In this way the economic crisis can become generalised and a slump can set in. At other times the drive to rapidly accumulate capital will lead to a disproportionate growth in some of the producer goods industries themselves and the economic down-turn will spread from these sectors of the economy. An over-accumulation of capital in key producer goods industries will lead to an overproduction of producer goods and the likelihood of real wage cuts for some workers and redundancy for others, this leading in turn to a fall in demand for consumer goods.

So, although the accumulation of capital provides the spur for wealth creation and growth under capitalism, capital accumulation occurring within the context of capitalism's unplanned and anarchic production process leads to key—and previously profitable industries over-expanding, causing cutbacks in production and unemployment. After a (possibly prolonged) period of stagnation, a destruction of stocks and a gradual devaluation of capital take place, helping to provide the conditions for further accumulation to take place and for a recovery from the slump

The accumulation of capital has also been at the heart of the problems being encountered in Russia which formerly operated a form of bureaucratic. centralised state-run capitalism. Once this dictatorial state capitalism had forced peasants off the land and into the factories as wage labourers earlier in the century, it proved to be a grossly inefficient basis for the further accumulation of capital.
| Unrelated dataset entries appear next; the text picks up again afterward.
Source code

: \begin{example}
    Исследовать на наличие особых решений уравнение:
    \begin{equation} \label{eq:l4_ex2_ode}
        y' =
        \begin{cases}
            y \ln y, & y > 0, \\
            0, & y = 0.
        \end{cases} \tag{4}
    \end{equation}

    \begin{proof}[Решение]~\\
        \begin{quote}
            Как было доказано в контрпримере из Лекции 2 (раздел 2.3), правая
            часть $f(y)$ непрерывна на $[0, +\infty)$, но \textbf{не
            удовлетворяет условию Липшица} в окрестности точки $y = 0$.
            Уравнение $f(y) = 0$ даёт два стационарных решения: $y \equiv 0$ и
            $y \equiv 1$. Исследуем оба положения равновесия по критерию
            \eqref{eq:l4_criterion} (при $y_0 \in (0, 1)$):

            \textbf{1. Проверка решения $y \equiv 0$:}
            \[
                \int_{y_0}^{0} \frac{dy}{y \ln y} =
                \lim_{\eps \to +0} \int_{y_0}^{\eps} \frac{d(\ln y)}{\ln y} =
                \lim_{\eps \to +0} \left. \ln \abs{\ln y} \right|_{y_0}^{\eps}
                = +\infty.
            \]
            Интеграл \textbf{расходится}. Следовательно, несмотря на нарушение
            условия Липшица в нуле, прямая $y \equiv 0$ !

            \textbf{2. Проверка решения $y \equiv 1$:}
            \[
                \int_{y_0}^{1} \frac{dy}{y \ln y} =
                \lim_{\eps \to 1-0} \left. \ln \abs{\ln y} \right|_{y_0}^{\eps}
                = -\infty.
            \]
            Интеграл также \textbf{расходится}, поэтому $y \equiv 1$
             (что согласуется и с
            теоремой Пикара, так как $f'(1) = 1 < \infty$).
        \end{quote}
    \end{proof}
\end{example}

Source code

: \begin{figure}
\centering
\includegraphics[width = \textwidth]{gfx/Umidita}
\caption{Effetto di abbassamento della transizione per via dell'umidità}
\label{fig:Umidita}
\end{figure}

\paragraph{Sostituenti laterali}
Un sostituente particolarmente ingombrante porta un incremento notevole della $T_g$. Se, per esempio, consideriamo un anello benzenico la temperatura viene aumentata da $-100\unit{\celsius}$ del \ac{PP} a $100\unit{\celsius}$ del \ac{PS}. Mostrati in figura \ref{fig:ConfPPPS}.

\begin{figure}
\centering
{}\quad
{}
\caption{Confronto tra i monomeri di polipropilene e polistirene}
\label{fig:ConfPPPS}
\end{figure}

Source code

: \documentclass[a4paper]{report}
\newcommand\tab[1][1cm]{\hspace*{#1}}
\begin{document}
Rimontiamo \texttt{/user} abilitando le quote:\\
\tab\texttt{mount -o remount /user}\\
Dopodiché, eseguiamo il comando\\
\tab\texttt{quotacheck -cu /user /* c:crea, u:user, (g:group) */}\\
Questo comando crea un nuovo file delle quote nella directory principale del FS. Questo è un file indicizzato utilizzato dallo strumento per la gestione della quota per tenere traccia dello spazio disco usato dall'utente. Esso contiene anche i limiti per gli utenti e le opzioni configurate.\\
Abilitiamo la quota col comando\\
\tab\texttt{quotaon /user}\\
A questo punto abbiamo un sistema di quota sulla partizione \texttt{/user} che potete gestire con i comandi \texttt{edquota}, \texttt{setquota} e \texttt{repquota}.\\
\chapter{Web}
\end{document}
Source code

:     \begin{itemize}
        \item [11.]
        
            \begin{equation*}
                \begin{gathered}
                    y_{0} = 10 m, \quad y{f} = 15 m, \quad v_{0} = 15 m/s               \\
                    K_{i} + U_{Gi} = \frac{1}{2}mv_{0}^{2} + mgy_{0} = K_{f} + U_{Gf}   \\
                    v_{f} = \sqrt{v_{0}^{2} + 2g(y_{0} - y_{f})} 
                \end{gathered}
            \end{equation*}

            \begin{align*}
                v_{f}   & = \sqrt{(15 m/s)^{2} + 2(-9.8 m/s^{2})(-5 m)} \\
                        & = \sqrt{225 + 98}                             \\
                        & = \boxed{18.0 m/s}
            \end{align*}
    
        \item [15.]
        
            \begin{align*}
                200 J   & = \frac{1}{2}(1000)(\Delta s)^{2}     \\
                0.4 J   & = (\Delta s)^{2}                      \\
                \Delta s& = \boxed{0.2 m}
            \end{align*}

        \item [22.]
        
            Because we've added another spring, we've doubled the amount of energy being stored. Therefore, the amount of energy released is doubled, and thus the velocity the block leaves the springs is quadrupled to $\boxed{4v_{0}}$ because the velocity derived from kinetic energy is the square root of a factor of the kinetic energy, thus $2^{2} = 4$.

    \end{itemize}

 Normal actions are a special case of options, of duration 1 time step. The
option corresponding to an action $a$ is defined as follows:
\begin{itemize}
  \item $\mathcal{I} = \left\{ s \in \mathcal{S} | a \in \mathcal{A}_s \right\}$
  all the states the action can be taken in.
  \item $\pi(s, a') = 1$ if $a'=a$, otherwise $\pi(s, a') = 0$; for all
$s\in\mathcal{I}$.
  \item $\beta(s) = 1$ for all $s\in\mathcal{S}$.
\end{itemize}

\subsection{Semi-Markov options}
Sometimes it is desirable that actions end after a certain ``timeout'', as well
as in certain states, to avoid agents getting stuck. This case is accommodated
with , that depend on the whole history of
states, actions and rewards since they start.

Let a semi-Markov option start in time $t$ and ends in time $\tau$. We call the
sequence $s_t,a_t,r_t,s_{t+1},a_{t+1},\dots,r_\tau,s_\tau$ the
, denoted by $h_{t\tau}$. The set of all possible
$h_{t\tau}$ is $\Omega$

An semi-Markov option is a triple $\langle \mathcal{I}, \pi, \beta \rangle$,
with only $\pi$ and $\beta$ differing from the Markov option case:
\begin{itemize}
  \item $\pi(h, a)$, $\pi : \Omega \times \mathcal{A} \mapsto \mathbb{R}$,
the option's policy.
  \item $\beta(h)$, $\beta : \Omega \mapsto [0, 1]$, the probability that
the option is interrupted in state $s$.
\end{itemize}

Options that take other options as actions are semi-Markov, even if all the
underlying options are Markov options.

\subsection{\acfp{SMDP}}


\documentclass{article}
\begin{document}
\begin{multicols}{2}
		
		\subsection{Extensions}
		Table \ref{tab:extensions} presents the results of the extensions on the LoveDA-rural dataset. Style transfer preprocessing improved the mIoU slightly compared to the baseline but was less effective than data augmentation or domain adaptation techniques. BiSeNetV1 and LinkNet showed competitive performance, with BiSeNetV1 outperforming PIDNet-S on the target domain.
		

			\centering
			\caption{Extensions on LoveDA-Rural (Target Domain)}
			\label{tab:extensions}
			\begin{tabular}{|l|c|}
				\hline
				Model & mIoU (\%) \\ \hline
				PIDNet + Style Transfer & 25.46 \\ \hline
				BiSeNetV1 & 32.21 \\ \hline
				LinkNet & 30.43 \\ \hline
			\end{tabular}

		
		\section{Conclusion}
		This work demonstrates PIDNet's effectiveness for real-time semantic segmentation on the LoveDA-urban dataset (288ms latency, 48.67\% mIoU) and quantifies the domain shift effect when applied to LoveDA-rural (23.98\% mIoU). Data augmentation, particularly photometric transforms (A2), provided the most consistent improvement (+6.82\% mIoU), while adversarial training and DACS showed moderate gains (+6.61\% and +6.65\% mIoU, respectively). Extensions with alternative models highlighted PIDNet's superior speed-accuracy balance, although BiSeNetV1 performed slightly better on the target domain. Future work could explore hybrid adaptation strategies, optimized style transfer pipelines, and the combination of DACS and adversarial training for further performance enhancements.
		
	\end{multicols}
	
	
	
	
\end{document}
Partly because of its in-built mechanisms for diverting capital to stagnant areas of production that should have been purged from the system, and partly because of the resistance of the working class to productivity speed-ups and other methods for increasing the rate at which surplus value was produced, the state-capitalist economies eventually stagnated. Indeed, they suffered not so much from a crisis of overproduction as a slowly-developing crisis of generalised stagnation and relative under-accumulation. Average rates of profit and the capital available for further investment fell dramatically. Countries such as Russia are now going through a painful process to restore an acceptable rate of accumulation through the destruction and devaluation of inefficient plant and machinery, with large-scale unemployment and massive real wage reductions for the working class.

The lesson from this is clear: whichever way capitalism is operated, economic crises and slumps will inevitably occur, not because of the foul-ups of politicians but because of the internal dynamic of the system itself. That is a sobering thought indeed for Yeltsin. Bush, Major and all the would-be “managers” of capitalism across the globe, as East and West, world capitalism stagnates in a deepening slump.